Categoria: Costi energetici, normative e incentivi Data di pubblicazione: 25 agosto 2026
In sintesi
La misura Transizione 5.0 consente alle PMI manifatturiere di applicare un iperammortamento del 180% sugli investimenti in macchinari industriali digitali e interconnessi e software 5.0, per importi fino a 2,5 milioni di euro, con finestra operativa fino al 30 settembre 2028. In parallelo, il Decreto-Legge Energia di febbraio 2026 ha introdotto misure per ridurre gli oneri in bolletta per le PMI.
I fatti
La misura Transizione 5.0, secondo l’analisi di Tinexta Innovation Hub pubblicata da Industria Italiana, prevede un’aliquota di iperammortamento del 180% per investimenti in macchinari industriali digitali e interconnessi e software 5.0 effettuati dal 1° gennaio 2026 al 30 settembre 2028. La soglia agevolata è di 2,5 milioni di euro per progetto. Rispetto alla precedente Transizione 4.0, la misura introduce un legame esplicito con l’efficienza energetica: per accedere all’aliquota piena, l’investimento deve dimostrare una riduzione dei consumi energetici del processo produttivo interessato.
Il meccanismo è dunque più stringente del precedente iperammortamento, ma anche più strategico: spinge le imprese verso una digitalizzazione che produce risparmi energetici misurabili, non solo un aggiornamento tecnologico fine a se stesso.
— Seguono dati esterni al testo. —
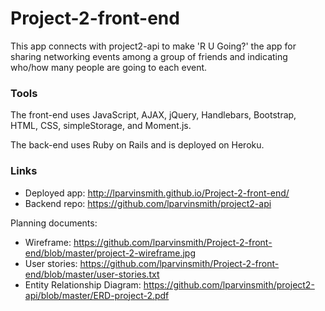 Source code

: # Project-2-front-end

This app connects with project2-api to make 'R U Going?' the app for sharing networking events among a group of friends and indicating who/how many people are going to each event.


### Tools

The front-end uses JavaScript, AJAX, jQuery, Handlebars, Bootstrap, HTML, CSS, simpleStorage, and Moment.js.

The back-end uses Ruby on Rails and is deployed on Heroku.

### Links

- Deployed app: http://lparvinsmith.github.io/Project-2-front-end/
- Backend repo: https://github.com/lparvinsmith/project2-api

Planning documents:

- Wireframe: https://github.com/lparvinsmith/Project-2-front-end/blob/master/project-2-wireframe.jpg
- User stories: https://github.com/lparvinsmith/Project-2-front-end/blob/master/user-stories.txt
- Entity Relationship Diagram: https://github.com/lparvinsmith/project2-api/blob/master/ERD-project-2.pdf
Sul fronte energetico, il Decreto-Legge n. 21 del 20 febbraio 2026 ha introdotto misure per ridurre gli oneri generali di sistema sulle bollette delle PMI per il biennio 2026-2027, attraverso la revisione del meccanismo del Conto Energia e un incremento dell’IRAP a carico degli operatori del comparto energetico.
Rimane aperto il bando di Regione Lombardia per contributi a fondo perduto per l’efficienza energetica delle imprese manifatturiere, esteso anche alle PMI. È inoltre attivo lo sportello per i contributi a fondo perduto destinati all’autoproduzione di energia da fonti rinnovabili.
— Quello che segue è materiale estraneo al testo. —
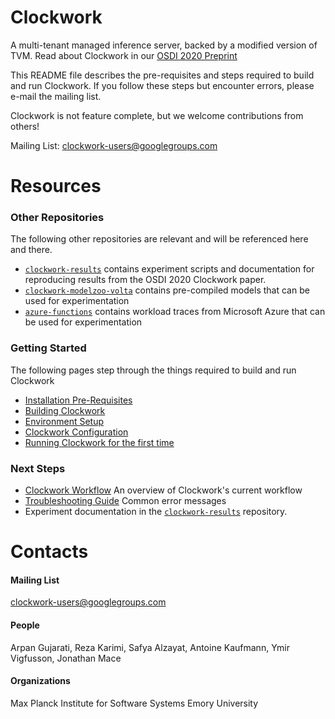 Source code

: # Clockwork

A multi-tenant managed inference server, backed by a modified version of TVM.  Read about Clockwork in our [OSDI 2020 Preprint](https://arxiv.org/pdf/2006.02464.pdf)

This README file describes the pre-requisites and steps required to build and run Clockwork.  If you follow these steps but encounter errors, please e-mail the mailing list.

Clockwork is not feature complete, but we welcome contributions from others!

Mailing List: clockwork-users@googlegroups.com

# Resources

### Other Repositories

The following other repositories are relevant and will be referenced here and there.

* [`clockwork-results`](https://gitlab.mpi-sws.org/cld/ml/clockwork-results) contains experiment scripts and documentation for reproducing results from the OSDI 2020 Clockwork paper.
* [`clockwork-modelzoo-volta`](https://gitlab.mpi-sws.org/cld/ml/clockwork-modelzoo-volta) contains pre-compiled models that can be used for experimentation
* [`azure-functions`](https://gitlab.mpi-sws.org/cld/trace-datasets/azure-functions) contains workload traces from Microsoft Azure that can be used for experimentation

### Getting Started

The following pages step through the things required to build and run Clockwork

* [Installation Pre-Requisites](docs/prerequisites.md)
* [Building Clockwork](docs/building.md)
* [Environment Setup](docs/environment.md)
* [Clockwork Configuration](docs/configuration.md)
* [Running Clockwork for the first time](docs/firstrun.md)

### Next Steps
* [Clockwork Workflow](docs/workflow.md) An overview of Clockwork's current workflow
* [Troubleshooting Guide](docs/troubleshooting.md) Common error messages
* Experiment documentation in the [`clockwork-results`](https://gitlab.mpi-sws.org/cld/ml/clockwork-results) repository.

# Contacts

#### Mailing List

clockwork-users@googlegroups.com

#### People
Arpan Gujarati, Reza Karimi, Safya Alzayat, Antoine Kaufmann, Ymir Vigfusson, Jonathan Mace

#### Organizations
Max Planck Institute for Software Systems
Emory University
Il contesto strutturale resta critico: l’Italia ha uno dei costi energetici industriali più alti d’Europa. Per le aziende energivore, il tema non è congiunturale ma competitivo. Chi non riduce i propri consumi attraverso investimenti in efficienza o autoproduzione accumula uno svantaggio crescente rispetto ai competitor dell’Europa centrale e settentrionale.
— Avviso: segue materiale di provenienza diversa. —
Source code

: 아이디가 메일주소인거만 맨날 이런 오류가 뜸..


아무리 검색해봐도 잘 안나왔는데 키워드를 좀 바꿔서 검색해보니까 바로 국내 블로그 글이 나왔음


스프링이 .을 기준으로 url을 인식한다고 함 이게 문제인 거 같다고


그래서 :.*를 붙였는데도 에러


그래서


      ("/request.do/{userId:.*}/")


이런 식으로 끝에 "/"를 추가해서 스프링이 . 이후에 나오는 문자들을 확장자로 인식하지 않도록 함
Fonte: Industria Italiana, “Iperammortamento 2026: nuove aliquote e vecchie incertezze. Strategie e suggerimenti da Tinexta Innovation Hub”; Assolombarda, “Pubblicato il DL Energia”, febbraio 2026.
Cosa significa
Per una PMI manifatturiera lombarda con investimenti pianificati in macchinari o software, la finestra Transizione 5.0 è un’opportunità fiscale concreta: un iperammortamento al 180% abbatte significativamente il costo netto dell’investimento. La condizione è che l’investimento sia documentabile in termini di riduzione dei consumi energetici, il che richiede una baseline misurata dei consumi attuali.
Chi non ha ancora avviato questa analisi dovrebbe farlo subito: la finestra temporale si chiude il 30 settembre 2028, ma i tempi burocratici per accedere agli incentivi richiedono una pianificazione con almeno 12-18 mesi di anticipo.
Conclusioni
Il primo passo operativo è una diagnosi energetica dell’impianto produttivo: senza dati sui consumi attuali, non è possibile dimostrare la riduzione richiesta dalla misura. Contattare un energy manager certificato o un centro di competenza 4.0 è la mossa concreta da fare nelle prossime settimane.